• Mesnières-en-Bray, Boissay, Vascœuil et leurs vide greniers

    Dimanche aux aurores sur l’autoroute qui mène à Neufchâtel-en-Bray l’énorme montgolfière rouge qui se lève à l’est se transforme peu à peu en soleil. Le beau temps est assuré mais quand je quitte la voie rapide et prends la route de Mesnières-en-Bray, me voici dans le brouillard. Je trouve néanmoins ce village où je ne suis jamais venu, me gare à son entrée. Les exposant(e)s déballent en divers endroits non reliés les uns aux autres. Je fais plusieurs fois le tour, vite conscient qu’ici on n’a pas de livres intéressants à vendre. La layette en revanche est à foison. On ne pourra jamais faire autant de bébés qu’il en faudrait pour réutiliser tous ces vêtements. Peu d’acheteuses et d’acheteurs, la faute peut-être aux vacances, une femme arabe à fichu demande le prix de quelque chose. « Quatre euros » lui dit la vendeuse. « Un euro » propose la dame. « Faut peut-être que je vous le donne et vous l’emballe en plus ? ». « Non merci, je ne demande pas la charité, j’ai de l’argent pour payer ». Cette désagréable vendeuse n’est pas la seule dans ce village à avoir la tête d’une électrice du F-Haine. Je demande à un couple de quadragénaires combien ce téléphone à fil. « Trois euros », je propose deux, le duo en chœur mal aimablement : « deux cinquante ». « Comme vous voulez », leur dis-je en repartant sans. Il y a un château, paraît-il, à Mesnières-en-Bray mais je ne sais où. En revanche, je visite l’ancien four à pain devenu toilettes municipales.

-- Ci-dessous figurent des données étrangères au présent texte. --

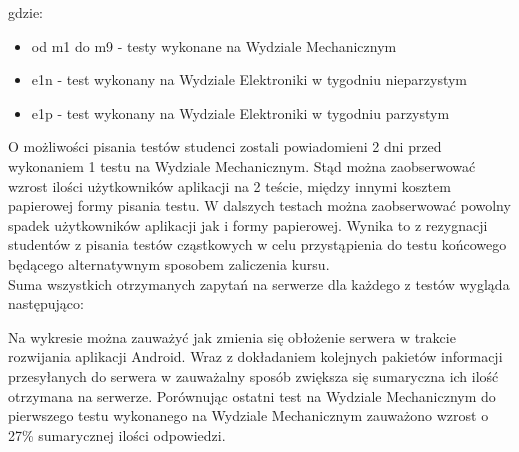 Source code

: \documentclass[eng]{mgr}
\begin{document}
		gdzie:
		\begin{itemize}
			\item od m1 do m9 - testy wykonane na Wydziale Mechanicznym
			\item e1n - test wykonany na Wydziale Elektroniki w tygodniu nieparzystym
			\item e1p - test wykonany na Wydziale Elektroniki w tygodniu parzystym
		\end{itemize}
	
		O możliwości pisania testów studenci zostali powiadomieni 2 dni przed wykonaniem 1 testu na Wydziale Mechanicznym. Stąd można zaobserwować wzrost ilości użytkowników aplikacji na 2 teście, między innymi kosztem papierowej formy pisania testu. W dalszych testach można zaobserwować powolny spadek użytkowników aplikacji jak i formy papierowej. Wynika to z rezygnacji studentów z pisania testów cząstkowych w celu przystąpienia do testu końcowego będącego alternatywnym sposobem zaliczenia kursu.\\
	
		Suma wszystkich otrzymanych zapytań na serwerze dla każdego z testów wygląda następująco:
		
		\begin{center}
		\end{center}
		
		Na wykresie można zauważyć jak zmienia się obłożenie serwera w trakcie rozwijania aplikacji Android. Wraz z dokładaniem kolejnych pakietów informacji przesyłanych do serwera w zauważalny sposób zwiększa się sumaryczna ich ilość otrzymana na serwerze. Porównując ostatni test na Wydziale Mechanicznym do pierwszego testu wykonanego na Wydziale Mechanicznym zauważono wzrost o 27\% sumarycznej ilości odpowiedzi.\\
		
\end{document}

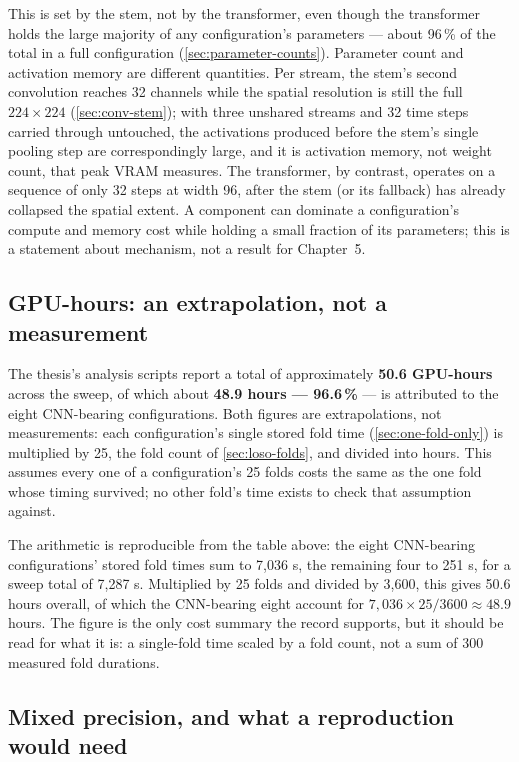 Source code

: This is set by the stem, not by the transformer, even though the transformer holds the large majority of any configuration's parameters --- about 96\,\% of the total in a full configuration (\autoref{sec:parameter-counts}). Parameter count and activation memory are different quantities. Per stream, the stem's second convolution reaches 32 channels while the spatial resolution is still the full $224 \times 224$ (\autoref{sec:conv-stem}); with three unshared streams and 32 time steps carried through untouched, the activations produced before the stem's single pooling step are correspondingly large, and it is activation memory, not weight count, that peak VRAM measures. The transformer, by contrast, operates on a sequence of only 32 steps at width 96, after the stem (or its fallback) has already collapsed the spatial extent. A component can dominate a configuration's compute and memory cost while holding a small fraction of its parameters; this is a statement about mechanism, not a result for Chapter~5.

\subsection{GPU-hours: an extrapolation, not a measurement}
\label{sec:gpu-hours}

The thesis's analysis scripts report a total of approximately \textbf{50.6 GPU-hours} across the sweep, of which about \textbf{48.9 hours --- 96.6\,\%} --- is attributed to the eight CNN-bearing configurations. Both figures are extrapolations, not measurements: each configuration's single stored fold time (\autoref{sec:one-fold-only}) is multiplied by 25, the fold count of \autoref{sec:loso-folds}, and divided into hours. This assumes every one of a configuration's 25 folds costs the same as the one fold whose timing survived; no other fold's time exists to check that assumption against.

The arithmetic is reproducible from the table above: the eight CNN-bearing configurations' stored fold times sum to 7,036 s, the remaining four to 251 s, for a sweep total of 7,287 s. Multiplied by 25 folds and divided by 3,600, this gives 50.6 hours overall, of which the CNN-bearing eight account for $7{,}036 \times 25 / 3600 \approx 48.9$ hours. The figure is the only cost summary the record supports, but it should be read for what it is: a single-fold time scaled by a fold count, not a sum of 300 measured fold durations.

\subsection{Mixed precision, and what a reproduction would need}
\label{sec:mixed-precision}

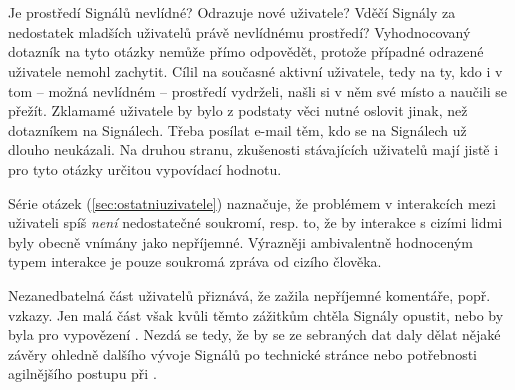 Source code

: \section{}

Je prostředí Signálů nevlídné? Odrazuje nové uživatele?
Vděčí Signály za nedostatek mladších uživatelů právě nevlídnému prostředí?
Vyhodnocovaný dotazník na tyto otázky nemůže přímo odpovědět,
protože případné odrazené uživatele nemohl zachytit. Cílil
na současné aktivní uživatele, tedy na ty, kdo i v tom -- možná
nevlídném -- prostředí vydrželi, našli si v něm své místo
a naučili se přežít. Zklamamé uživatele by bylo z podstaty věci
nutné oslovit jinak, než dotazníkem na Signálech. Třeba posílat
e-mail těm, kdo se na Signálech už dlouho neukázali.
Na druhou stranu, zkušenosti stávajících uživatelů
mají jistě i pro tyto otázky určitou vypovídací hodnotu.

Série otázek  (\ref{sec:ostatniuzivatele})
naznačuje, že problémem v interakcích mezi uživateli
spíš \emph{není} nedostatečné soukromí, resp. to, že by interakce
s cizími lidmi byly obecně vnímány jako nepříjemné.
Výrazněji ambivalentně hodnoceným typem interakce je pouze
soukromá zpráva od cizího člověka.

Nezanedbatelná část uživatelů přiznává, že zažila nepříjemné
komentáře, popř. vzkazy. Jen malá část však kvůli těmto
zážitkům chtěla Signály opustit, nebo by byla pro vypovězení
. Nezdá se tedy, že by se ze sebraných dat
daly dělat nějaké závěry ohledně dalšího vývoje Signálů po technické
stránce nebo potřebnosti agilnějšího postupu při .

    Le brouillard s’est levé quand je reprends la route direction Vascœuil, arrêt prévu à Boissay, croisant voitures avec accrochés derrière vélos ou caravanes, songeant à toutes ces années où, en solitaire ou bien accompagné, je prenais la route du sud. A Neufchâtel, je me perds et me retrouve dans un Bosc-Bordel. Ayant rétabli la situation, je suis assez vite à Boissay dont j’ignorais jusqu’à l’existence, village minuscule et en fête, bottes de paille, chamboule-tout à boîtes de conserve, tables à nappes rouges pour grillades à midi, Dalida du début dans la sono et vide grenier tiré au cordeau. La population locale est assez sympathique mais n’a rien à me proposer que je pourrais acheter.

    Il en est de même à Vascœuil, lieu empli de souvenirs qui rendent mélancolique, où le déballage se tient dans un pré autour du Centre de Loisirs, plus qu’à rentrer à Rouen en espérant que l’embouteillage ne sera pas à l’arrivée.

    *

    A Mesnières-en Bray, la fille Le Pen a fait vingt-deux pour cent au premier tour des dernières Présidentielles, à Boissay vingt et un, à Vascœuil dix-neuf. Ces campagnes se valent.